The proportions of women reporting relief from only lifestyle modifications or from nonhormonal medications, such as SSRIs/SNRIs, trazodone, and clonidine, were not statistically different. There were 33 women who relied only on lifestyle modifications, with 31% of the 16 women with obesity and 59% of the 17 women without obesity reporting improvement in their symptoms (P = .112). Similarly, among the 33 women using nonhormonal medications, 75% of the 20 women with obesity and 77% of the 13 women without obesity experienced relief (P = .9).
Women with obesity are undertreated
Dr. Pershad emphasized the need to improve care and counseling for diverse patients seeking treatment for menopausal symptoms.
“More research is needed to examine how women with medical comorbidities are uniquely impacted by menopause and respond to therapies,” Dr. Pershad said in an interview. “This can be achieved by actively including more diverse patient populations in women’s health studies, burdened by the social determinants of health and medical comorbidities such as obesity.”
Stephanie S. Faubion, MD, MBA, director for Mayo Clinic’s Center for Women’s Health, Rochester, Minn., and medical director for The Menopause Society, was not surprised by the findings, particularly given that women with obesity tend to have more hot flashes and night sweats as a result of their extra weight. However, dosage data was not adjusted for BMI in the study and data on hormone levels was unavailable, she said, so it’s difficult to determine from the data whether HT was less effective for women with obesity or whether they were underdosed.
“I think women with obesity are undertreated,” Dr. Faubion said in an interview. “My guess is people are afraid. Women with obesity also may have other comorbidities,” such as hypertension and diabetes, she said, and “the greater the number of cardiovascular risk factors, the higher risk hormone therapy is.” Providers may therefore be leery of prescribing HT or prescribing it at an appropriately high enough dose to treat menopausal symptoms.
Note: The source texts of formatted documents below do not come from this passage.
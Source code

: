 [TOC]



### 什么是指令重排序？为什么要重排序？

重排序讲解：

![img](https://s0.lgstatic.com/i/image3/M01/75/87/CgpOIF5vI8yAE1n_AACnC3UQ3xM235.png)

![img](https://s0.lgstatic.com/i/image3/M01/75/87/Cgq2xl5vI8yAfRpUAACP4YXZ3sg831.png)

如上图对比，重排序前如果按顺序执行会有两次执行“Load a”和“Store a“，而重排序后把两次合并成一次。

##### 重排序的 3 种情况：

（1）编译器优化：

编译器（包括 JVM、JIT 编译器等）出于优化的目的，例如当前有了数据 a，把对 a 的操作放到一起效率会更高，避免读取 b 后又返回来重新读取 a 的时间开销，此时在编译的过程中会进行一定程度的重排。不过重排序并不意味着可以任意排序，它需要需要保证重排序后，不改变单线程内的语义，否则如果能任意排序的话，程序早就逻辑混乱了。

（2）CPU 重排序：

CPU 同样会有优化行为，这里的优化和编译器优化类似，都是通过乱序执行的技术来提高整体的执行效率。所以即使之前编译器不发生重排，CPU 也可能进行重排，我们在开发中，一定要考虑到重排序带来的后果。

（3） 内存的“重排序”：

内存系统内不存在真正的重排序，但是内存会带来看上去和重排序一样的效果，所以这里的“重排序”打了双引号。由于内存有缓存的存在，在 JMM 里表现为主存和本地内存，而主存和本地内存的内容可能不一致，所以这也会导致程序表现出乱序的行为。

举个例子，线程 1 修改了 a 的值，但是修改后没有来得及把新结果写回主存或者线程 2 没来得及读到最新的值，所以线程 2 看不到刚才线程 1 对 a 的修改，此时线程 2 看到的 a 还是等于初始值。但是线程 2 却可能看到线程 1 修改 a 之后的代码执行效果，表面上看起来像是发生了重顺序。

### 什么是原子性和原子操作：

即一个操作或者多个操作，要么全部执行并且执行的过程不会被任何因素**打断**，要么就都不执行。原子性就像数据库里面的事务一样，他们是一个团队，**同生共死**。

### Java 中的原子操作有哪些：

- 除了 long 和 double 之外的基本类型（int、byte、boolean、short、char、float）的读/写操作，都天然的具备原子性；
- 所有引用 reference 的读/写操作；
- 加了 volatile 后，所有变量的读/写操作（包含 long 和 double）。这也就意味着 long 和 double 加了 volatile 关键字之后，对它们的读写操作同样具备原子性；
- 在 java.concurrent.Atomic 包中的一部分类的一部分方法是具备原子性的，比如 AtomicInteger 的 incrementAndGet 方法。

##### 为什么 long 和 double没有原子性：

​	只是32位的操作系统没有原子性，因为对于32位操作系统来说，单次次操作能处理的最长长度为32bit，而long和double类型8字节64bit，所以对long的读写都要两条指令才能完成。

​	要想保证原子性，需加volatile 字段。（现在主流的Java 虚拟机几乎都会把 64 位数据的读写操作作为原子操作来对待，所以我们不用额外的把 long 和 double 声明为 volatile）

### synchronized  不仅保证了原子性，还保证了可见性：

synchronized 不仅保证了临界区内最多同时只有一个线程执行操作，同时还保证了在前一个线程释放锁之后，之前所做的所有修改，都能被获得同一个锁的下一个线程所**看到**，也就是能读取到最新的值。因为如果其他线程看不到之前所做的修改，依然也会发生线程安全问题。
Common practice is to start patients at the lowest dose and titrate up according to symptoms, but “if people are afraid of it, they’re going to start the lowest dose” and may not increase it, Dr. Faubion said. She noted that other nonhormonal options are available, though providers should be conscientious about selecting ones whose adverse events do not include weight gain.
Although the study focused on an understudied population within hormone therapy research, the study was limited by its small size, low overall use of hormone therapy, recall bias, and the researchers’ inability to control for other medications the participants may have been taking.
Dr. Pershad said she is continuing research to try to identify the mechanisms underlying the reduced efficacy in women with obesity.
The research did not use any external funding. Dr. Pershad had no industry disclosures, but her colleagues reported honoraria from or speaking for TherapeuticsMD, Astella Pharma, Scynexis, Pharmavite, and Pfizer. Dr. Faubion had no disclosures.